Source texts of formatted documents
——————
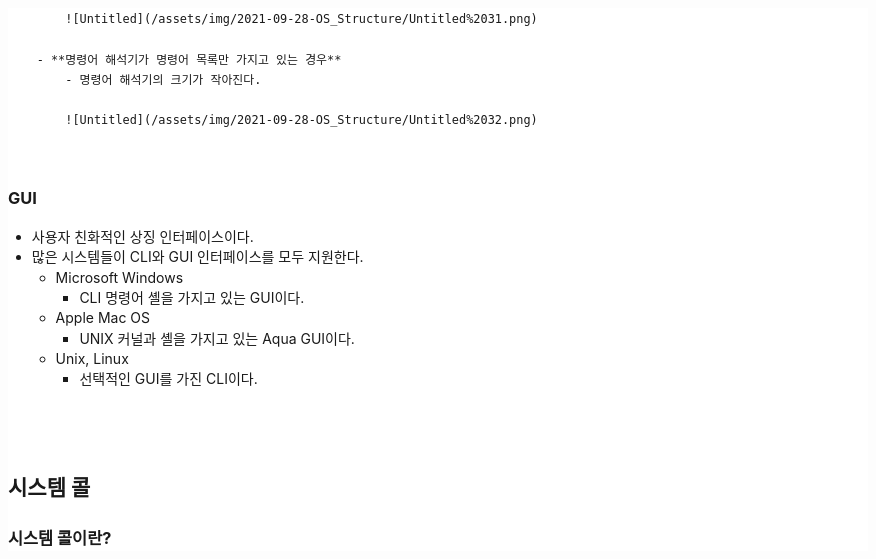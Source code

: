             ![Untitled](/assets/img/2021-09-28-OS_Structure/Untitled%2031.png)
            
        - **명령어 해석기가 명령어 목록만 가지고 있는 경우**
            - 명령어 해석기의 크기가 작아진다.
            
            ![Untitled](/assets/img/2021-09-28-OS_Structure/Untitled%2032.png)

<br/>

### GUI

- 사용자 친화적인 상징 인터페이스이다.
- 많은 시스템들이 CLI와 GUI 인터페이스를 모두 지원한다.
    - Microsoft Windows
        - CLI 명령어 셸을 가지고 있는 GUI이다.
    - Apple Mac OS
        - UNIX 커널과 셸을 가지고 있는 Aqua GUI이다.
    - Unix, Linux
        - 선택적인 GUI를 가진 CLI이다.

<br/><br/>

## 시스템 콜

### 시스템 콜이란?

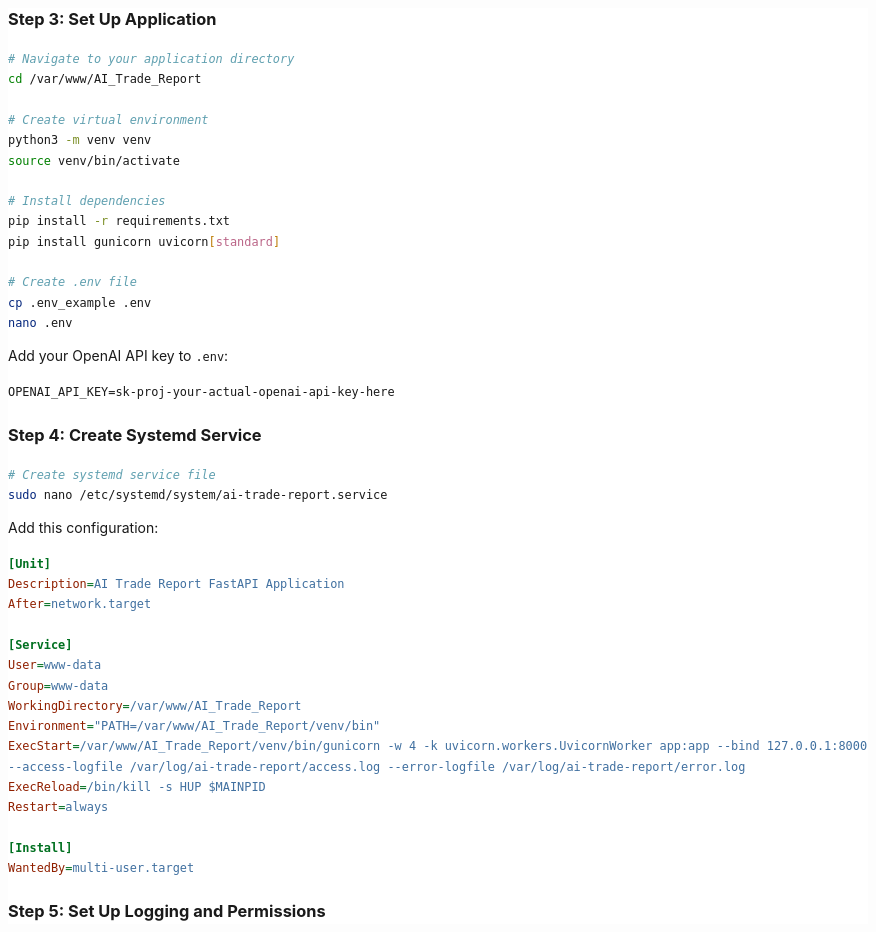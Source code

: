 ### Step 3: Set Up Application

```bash
# Navigate to your application directory
cd /var/www/AI_Trade_Report

# Create virtual environment
python3 -m venv venv
source venv/bin/activate

# Install dependencies
pip install -r requirements.txt
pip install gunicorn uvicorn[standard]

# Create .env file
cp .env_example .env
nano .env
```

Add your OpenAI API key to `.env`:

```env
OPENAI_API_KEY=sk-proj-your-actual-openai-api-key-here
```

### Step 4: Create Systemd Service

```bash
# Create systemd service file
sudo nano /etc/systemd/system/ai-trade-report.service
```

Add this configuration:

```ini
[Unit]
Description=AI Trade Report FastAPI Application
After=network.target

[Service]
User=www-data
Group=www-data
WorkingDirectory=/var/www/AI_Trade_Report
Environment="PATH=/var/www/AI_Trade_Report/venv/bin"
ExecStart=/var/www/AI_Trade_Report/venv/bin/gunicorn -w 4 -k uvicorn.workers.UvicornWorker app:app --bind 127.0.0.1:8000 --access-logfile /var/log/ai-trade-report/access.log --error-logfile /var/log/ai-trade-report/error.log
ExecReload=/bin/kill -s HUP $MAINPID
Restart=always

[Install]
WantedBy=multi-user.target
```

### Step 5: Set Up Logging and Permissions
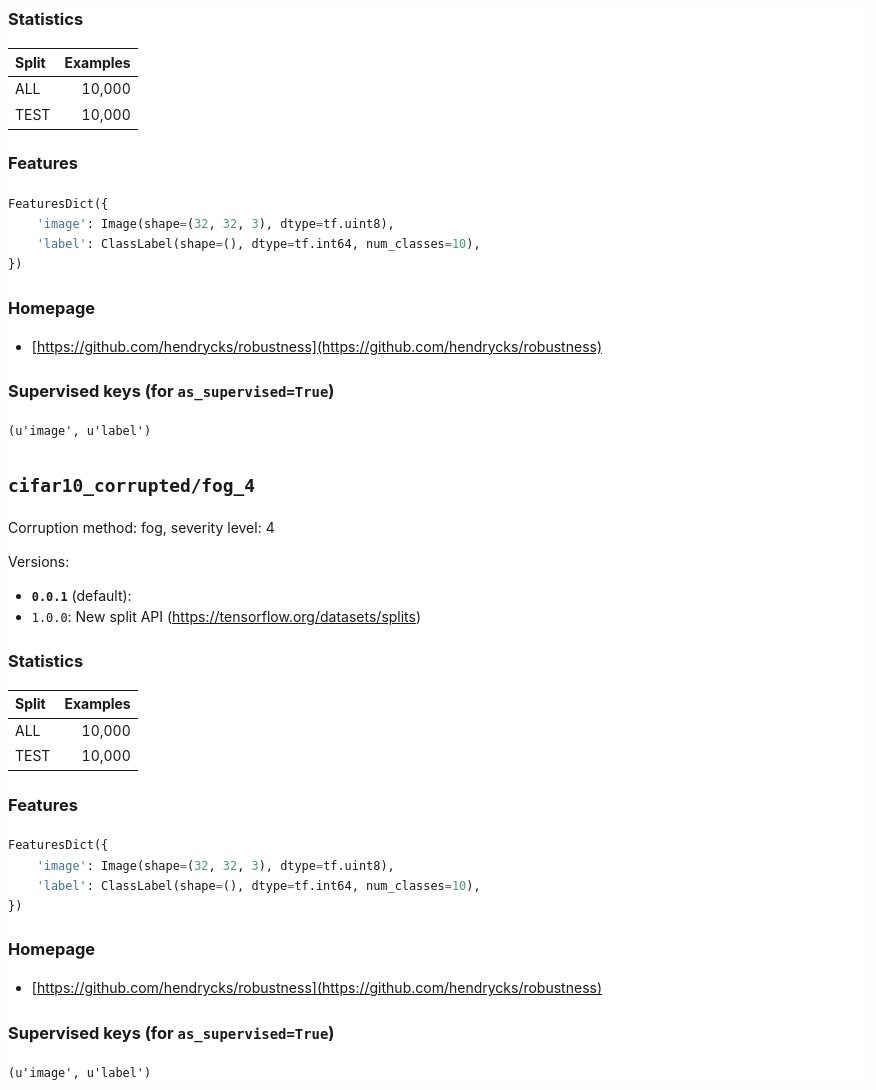### Statistics

Split | Examples
:---- | -------:
ALL   | 10,000
TEST  | 10,000

### Features
```python
FeaturesDict({
    'image': Image(shape=(32, 32, 3), dtype=tf.uint8),
    'label': ClassLabel(shape=(), dtype=tf.int64, num_classes=10),
})
```

### Homepage

*   [https://github.com/hendrycks/robustness](https://github.com/hendrycks/robustness)

### Supervised keys (for `as_supervised=True`)
`(u'image', u'label')`

## `cifar10_corrupted/fog_4`
Corruption method: fog, severity level: 4

Versions:

*   **`0.0.1`** (default):
*   `1.0.0`: New split API (https://tensorflow.org/datasets/splits)

### Statistics

Split | Examples
:---- | -------:
ALL   | 10,000
TEST  | 10,000

### Features
```python
FeaturesDict({
    'image': Image(shape=(32, 32, 3), dtype=tf.uint8),
    'label': ClassLabel(shape=(), dtype=tf.int64, num_classes=10),
})
```

### Homepage

*   [https://github.com/hendrycks/robustness](https://github.com/hendrycks/robustness)

### Supervised keys (for `as_supervised=True`)
`(u'image', u'label')`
——————
▶ EXERCISE OBJECTIVE: Wherever the string "venv" appears in the entries, copy that line.

▶ RESULT FOR THIS EXERCISE:
python3 -m venv venv
source venv/bin/activate
Environment="PATH=/var/www/AI_Trade_Report/venv/bin"
ExecStart=/var/www/AI_Trade_Report/venv/bin/gunicorn -w 4 -k uvicorn.workers.UvicornWorker app:app --bind 127.0.0.1:8000 --access-logfile /var/log/ai-trade-report/access.log --error-logfile /var/log/ai-trade-report/error.log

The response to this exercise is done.